(Collected data entries)
++++++++
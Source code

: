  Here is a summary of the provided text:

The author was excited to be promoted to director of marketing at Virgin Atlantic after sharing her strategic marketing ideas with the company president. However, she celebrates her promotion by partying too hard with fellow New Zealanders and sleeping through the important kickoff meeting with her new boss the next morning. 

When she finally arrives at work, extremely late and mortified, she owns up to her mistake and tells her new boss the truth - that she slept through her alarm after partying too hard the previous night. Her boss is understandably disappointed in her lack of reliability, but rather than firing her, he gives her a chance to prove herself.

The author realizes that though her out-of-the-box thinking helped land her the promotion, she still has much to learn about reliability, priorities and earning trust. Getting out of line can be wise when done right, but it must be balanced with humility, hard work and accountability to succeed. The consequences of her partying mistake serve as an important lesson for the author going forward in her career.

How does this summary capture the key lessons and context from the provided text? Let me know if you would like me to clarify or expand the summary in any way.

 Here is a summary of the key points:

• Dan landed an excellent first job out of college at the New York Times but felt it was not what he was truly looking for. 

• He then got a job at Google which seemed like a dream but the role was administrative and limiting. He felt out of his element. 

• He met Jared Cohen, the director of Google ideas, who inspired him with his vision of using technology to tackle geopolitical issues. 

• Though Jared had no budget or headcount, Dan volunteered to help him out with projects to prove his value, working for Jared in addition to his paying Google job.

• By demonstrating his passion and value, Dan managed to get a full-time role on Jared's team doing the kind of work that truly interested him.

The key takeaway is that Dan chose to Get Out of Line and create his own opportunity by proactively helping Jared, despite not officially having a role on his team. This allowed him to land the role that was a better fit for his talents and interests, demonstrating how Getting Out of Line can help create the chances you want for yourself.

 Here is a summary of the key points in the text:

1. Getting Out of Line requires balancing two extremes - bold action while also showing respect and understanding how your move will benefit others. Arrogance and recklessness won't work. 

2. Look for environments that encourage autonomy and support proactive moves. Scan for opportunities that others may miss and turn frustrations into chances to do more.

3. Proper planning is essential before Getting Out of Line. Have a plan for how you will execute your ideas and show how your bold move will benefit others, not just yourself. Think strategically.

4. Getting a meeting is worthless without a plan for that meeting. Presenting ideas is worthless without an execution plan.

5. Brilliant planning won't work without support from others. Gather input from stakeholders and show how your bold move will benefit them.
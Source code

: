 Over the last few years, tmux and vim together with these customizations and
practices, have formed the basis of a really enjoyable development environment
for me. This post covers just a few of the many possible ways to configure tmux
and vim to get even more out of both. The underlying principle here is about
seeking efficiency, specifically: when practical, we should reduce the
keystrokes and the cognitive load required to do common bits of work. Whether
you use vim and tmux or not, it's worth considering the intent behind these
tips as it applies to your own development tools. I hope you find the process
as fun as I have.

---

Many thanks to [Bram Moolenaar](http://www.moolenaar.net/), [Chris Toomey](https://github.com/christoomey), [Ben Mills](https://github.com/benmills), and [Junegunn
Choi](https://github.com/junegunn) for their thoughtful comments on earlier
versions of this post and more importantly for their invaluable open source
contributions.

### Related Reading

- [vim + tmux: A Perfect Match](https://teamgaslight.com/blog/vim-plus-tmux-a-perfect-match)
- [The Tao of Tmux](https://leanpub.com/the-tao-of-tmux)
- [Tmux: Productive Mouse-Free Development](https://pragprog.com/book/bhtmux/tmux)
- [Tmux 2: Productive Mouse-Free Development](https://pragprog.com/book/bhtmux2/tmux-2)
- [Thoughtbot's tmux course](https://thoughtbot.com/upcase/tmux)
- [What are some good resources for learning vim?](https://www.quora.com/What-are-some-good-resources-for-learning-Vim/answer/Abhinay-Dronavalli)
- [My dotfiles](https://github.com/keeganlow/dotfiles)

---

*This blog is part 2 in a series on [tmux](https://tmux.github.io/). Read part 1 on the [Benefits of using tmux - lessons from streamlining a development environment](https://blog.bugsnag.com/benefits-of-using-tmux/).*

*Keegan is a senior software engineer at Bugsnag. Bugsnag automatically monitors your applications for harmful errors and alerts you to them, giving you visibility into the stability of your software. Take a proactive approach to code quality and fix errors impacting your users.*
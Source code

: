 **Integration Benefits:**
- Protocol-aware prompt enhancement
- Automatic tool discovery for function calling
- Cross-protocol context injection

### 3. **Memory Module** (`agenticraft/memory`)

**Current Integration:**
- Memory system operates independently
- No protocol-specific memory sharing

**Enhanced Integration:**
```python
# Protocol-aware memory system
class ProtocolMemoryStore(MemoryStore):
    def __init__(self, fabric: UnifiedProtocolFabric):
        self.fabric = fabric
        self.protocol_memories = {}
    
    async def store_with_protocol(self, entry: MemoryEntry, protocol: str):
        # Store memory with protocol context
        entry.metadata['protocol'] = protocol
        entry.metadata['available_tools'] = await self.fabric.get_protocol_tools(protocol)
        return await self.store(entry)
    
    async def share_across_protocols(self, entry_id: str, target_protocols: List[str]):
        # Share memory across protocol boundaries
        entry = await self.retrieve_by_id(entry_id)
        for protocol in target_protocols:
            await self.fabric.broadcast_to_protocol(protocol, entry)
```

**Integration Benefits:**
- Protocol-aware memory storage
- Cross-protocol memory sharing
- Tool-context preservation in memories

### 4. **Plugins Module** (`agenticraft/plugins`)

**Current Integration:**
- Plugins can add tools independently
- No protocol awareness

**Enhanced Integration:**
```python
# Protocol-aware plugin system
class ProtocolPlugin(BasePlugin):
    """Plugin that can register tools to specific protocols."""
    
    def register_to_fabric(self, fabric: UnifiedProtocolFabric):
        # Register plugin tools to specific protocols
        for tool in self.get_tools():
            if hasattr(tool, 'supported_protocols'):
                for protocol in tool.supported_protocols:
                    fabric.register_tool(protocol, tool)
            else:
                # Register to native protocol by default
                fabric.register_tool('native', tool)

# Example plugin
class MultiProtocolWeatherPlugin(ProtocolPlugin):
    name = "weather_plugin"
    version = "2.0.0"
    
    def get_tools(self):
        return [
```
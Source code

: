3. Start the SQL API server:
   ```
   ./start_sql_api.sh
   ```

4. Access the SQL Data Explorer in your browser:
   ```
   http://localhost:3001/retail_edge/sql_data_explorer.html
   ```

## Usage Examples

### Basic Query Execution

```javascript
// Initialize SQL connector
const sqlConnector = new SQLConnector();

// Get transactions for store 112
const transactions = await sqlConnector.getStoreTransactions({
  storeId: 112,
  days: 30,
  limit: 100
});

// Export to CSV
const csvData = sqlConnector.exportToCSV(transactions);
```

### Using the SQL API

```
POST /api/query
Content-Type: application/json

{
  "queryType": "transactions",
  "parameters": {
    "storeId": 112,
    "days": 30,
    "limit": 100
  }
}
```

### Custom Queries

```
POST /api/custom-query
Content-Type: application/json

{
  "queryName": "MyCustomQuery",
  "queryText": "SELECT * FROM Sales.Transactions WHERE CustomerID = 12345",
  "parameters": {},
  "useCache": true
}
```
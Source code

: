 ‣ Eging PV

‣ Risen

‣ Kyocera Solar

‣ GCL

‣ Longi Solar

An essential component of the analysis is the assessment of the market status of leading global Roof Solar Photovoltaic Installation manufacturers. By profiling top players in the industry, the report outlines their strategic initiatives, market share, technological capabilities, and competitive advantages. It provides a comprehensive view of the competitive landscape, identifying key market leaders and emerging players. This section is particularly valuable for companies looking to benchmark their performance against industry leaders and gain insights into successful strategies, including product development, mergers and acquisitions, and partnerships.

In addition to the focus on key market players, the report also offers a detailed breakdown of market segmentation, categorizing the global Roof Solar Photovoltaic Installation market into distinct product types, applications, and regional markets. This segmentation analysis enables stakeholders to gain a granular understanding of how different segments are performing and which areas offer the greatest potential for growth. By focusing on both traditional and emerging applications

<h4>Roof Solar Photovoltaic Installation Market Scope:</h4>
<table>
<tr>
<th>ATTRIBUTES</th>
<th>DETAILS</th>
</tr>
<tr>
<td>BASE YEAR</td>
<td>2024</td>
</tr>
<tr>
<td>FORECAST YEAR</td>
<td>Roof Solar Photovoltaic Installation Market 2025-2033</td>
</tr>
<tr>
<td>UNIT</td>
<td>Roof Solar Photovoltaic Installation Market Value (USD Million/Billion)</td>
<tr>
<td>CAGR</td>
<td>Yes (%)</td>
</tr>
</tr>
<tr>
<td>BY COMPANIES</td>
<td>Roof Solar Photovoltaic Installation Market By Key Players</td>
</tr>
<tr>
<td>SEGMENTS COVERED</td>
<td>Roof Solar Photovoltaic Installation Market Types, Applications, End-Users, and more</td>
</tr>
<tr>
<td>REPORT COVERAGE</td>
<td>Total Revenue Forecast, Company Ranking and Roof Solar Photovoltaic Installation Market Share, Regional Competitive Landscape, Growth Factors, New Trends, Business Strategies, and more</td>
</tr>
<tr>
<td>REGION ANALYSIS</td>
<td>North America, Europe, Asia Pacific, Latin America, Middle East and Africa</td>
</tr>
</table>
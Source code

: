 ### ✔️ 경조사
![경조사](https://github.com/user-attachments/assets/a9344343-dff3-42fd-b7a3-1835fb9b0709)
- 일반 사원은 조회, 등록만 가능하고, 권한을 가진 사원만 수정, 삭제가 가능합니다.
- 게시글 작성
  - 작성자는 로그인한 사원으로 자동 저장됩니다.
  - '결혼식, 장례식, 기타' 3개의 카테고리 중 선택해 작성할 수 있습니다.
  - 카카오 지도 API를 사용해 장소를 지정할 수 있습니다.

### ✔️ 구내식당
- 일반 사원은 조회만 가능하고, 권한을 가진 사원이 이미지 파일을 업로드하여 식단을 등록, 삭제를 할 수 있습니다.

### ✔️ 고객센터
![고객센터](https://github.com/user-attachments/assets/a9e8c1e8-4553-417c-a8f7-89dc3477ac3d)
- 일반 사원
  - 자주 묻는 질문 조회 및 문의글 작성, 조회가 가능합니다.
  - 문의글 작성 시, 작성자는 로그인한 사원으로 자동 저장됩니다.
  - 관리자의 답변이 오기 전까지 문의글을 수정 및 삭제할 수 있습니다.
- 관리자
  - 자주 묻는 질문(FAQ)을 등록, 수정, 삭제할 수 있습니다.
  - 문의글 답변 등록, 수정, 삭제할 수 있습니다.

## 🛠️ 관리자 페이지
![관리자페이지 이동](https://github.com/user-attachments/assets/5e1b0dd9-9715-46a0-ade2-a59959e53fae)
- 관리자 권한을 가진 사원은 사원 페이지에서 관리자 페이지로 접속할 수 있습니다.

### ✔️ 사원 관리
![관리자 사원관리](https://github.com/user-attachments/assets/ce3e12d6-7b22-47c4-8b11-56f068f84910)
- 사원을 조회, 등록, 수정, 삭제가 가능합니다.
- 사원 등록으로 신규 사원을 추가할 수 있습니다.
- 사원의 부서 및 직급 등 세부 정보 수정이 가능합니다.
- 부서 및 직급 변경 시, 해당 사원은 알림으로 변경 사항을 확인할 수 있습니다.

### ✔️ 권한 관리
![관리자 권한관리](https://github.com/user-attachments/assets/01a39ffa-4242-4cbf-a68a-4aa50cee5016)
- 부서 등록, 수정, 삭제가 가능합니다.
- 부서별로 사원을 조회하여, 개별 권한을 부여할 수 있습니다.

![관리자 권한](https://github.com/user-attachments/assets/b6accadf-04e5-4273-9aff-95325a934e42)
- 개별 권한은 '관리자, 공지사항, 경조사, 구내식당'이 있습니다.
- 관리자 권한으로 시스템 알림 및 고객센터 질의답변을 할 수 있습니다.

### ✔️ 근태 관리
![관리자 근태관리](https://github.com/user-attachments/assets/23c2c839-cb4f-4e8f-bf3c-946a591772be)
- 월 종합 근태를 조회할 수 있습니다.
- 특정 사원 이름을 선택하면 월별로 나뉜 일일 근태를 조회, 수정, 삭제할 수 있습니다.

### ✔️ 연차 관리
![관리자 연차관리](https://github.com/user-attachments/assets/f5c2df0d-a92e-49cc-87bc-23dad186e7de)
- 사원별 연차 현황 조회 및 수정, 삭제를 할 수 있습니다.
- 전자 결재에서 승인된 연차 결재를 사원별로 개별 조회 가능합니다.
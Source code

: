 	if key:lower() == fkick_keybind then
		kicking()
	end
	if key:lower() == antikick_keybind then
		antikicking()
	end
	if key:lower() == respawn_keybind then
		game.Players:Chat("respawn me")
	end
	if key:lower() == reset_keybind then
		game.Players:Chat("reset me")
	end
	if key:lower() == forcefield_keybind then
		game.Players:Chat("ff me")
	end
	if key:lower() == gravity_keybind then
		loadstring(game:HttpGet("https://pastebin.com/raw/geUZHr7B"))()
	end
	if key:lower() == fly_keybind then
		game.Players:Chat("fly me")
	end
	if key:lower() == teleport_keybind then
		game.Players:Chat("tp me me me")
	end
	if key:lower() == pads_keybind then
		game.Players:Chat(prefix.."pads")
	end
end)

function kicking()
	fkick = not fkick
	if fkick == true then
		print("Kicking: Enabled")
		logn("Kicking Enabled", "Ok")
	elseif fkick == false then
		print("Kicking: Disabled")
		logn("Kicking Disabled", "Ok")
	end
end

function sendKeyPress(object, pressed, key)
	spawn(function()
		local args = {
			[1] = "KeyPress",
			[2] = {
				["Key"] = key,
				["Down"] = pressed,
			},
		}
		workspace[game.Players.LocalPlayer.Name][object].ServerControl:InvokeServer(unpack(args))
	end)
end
++++++++
- [REQUIRED ACTION] For this exercise, copy word for word the line that contains "if key:lower() == respawn_keybind then" and every line after it, ending with the last line of the entries above.

- [TASK RESULT]
	if key:lower() == respawn_keybind then
		game.Players:Chat("respawn me")
	end
	if key:lower() == reset_keybind then
		game.Players:Chat("reset me")
	end
	if key:lower() == forcefield_keybind then
		game.Players:Chat("ff me")
	end
	if key:lower() == gravity_keybind then
		loadstring(game:HttpGet("https://pastebin.com/raw/geUZHr7B"))()
	end
	if key:lower() == fly_keybind then
		game.Players:Chat("fly me")
	end
	if key:lower() == teleport_keybind then
		game.Players:Chat("tp me me me")
	end
	if key:lower() == pads_keybind then
		game.Players:Chat(prefix.."pads")
	end
end)

function kicking()
	fkick = not fkick
	if fkick == true then
		print("Kicking: Enabled")
		logn("Kicking Enabled", "Ok")
	elseif fkick == false then
		print("Kicking: Disabled")
		logn("Kicking Disabled", "Ok")
	end
end

function sendKeyPress(object, pressed, key)
	spawn(function()
		local args = {
			[1] = "KeyPress",
			[2] = {
				["Key"] = key,
				["Down"] = pressed,
			},
		}
		workspace[game.Players.LocalPlayer.Name][object].ServerControl:InvokeServer(unpack(args))
	end)
end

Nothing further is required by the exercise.